__Task description__
Please return the lines below verbatim, beginning at the one that has "in future work." and stopping after the one that has "in the circle, which", and add no other lines.

[Information given]

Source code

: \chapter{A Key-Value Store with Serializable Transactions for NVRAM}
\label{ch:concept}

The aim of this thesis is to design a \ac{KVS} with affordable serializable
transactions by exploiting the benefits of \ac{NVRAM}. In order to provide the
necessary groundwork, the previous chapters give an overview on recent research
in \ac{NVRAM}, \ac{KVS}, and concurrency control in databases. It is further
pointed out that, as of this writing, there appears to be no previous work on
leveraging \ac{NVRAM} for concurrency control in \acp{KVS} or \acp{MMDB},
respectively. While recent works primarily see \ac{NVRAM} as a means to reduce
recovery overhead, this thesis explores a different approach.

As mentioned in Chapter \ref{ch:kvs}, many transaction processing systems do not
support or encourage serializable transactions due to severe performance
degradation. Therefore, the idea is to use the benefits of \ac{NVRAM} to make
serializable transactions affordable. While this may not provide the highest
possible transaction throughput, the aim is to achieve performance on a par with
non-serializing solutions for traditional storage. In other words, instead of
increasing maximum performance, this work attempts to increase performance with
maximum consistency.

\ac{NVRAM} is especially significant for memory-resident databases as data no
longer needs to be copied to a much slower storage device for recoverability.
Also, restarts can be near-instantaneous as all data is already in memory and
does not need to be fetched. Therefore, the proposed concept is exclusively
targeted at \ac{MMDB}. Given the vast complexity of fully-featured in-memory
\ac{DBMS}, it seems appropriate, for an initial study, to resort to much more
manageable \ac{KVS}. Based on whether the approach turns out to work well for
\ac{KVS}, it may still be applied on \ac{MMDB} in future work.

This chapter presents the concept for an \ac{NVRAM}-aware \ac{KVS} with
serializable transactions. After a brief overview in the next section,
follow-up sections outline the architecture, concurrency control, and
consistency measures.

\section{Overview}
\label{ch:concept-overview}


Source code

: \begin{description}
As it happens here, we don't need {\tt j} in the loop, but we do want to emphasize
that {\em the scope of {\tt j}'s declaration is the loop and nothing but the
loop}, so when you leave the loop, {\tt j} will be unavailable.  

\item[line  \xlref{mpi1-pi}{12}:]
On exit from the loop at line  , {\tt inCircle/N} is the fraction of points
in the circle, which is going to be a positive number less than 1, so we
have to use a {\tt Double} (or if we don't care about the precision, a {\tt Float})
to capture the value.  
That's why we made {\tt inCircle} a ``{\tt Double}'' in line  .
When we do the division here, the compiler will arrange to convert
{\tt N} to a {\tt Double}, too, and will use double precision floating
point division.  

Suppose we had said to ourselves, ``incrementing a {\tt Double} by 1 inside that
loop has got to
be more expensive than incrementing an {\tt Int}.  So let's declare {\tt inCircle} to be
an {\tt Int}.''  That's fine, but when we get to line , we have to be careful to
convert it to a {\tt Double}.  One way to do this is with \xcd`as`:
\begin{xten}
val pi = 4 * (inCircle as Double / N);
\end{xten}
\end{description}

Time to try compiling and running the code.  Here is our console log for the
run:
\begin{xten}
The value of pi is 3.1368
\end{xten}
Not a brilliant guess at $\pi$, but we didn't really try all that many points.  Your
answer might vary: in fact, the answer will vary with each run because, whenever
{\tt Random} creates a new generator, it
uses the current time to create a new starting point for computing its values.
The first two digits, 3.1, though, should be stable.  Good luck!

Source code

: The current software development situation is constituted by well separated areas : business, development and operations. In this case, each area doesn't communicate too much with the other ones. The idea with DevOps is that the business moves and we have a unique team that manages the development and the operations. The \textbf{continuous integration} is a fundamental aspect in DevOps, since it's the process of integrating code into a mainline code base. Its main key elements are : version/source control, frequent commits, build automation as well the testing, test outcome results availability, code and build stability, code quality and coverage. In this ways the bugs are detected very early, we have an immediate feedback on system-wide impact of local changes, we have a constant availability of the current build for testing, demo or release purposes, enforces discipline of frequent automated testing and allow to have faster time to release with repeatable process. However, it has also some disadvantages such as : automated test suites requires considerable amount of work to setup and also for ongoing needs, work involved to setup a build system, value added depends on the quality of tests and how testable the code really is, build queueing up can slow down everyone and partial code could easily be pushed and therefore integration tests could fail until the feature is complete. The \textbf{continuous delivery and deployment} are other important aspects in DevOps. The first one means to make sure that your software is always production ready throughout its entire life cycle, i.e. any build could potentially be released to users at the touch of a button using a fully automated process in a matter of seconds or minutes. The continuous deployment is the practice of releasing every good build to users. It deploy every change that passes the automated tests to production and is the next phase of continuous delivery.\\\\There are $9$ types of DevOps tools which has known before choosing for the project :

[/Information given]

__Reply to the exercise__
\ac{KVS}, it may still be applied on \ac{MMDB} in future work.

This chapter presents the concept for an \ac{NVRAM}-aware \ac{KVS} with
serializable transactions. After a brief overview in the next section,
follow-up sections outline the architecture, concurrency control, and
consistency measures.

\section{Overview}
\label{ch:concept-overview}


Source code

: \begin{description}
As it happens here, we don't need {\tt j} in the loop, but we do want to emphasize
that {\em the scope of {\tt j}'s declaration is the loop and nothing but the
loop}, so when you leave the loop, {\tt j} will be unavailable.  

\item[line  \xlref{mpi1-pi}{12}:]
On exit from the loop at line  , {\tt inCircle/N} is the fraction of points
in the circle, which is going to be a positive number less than 1, so we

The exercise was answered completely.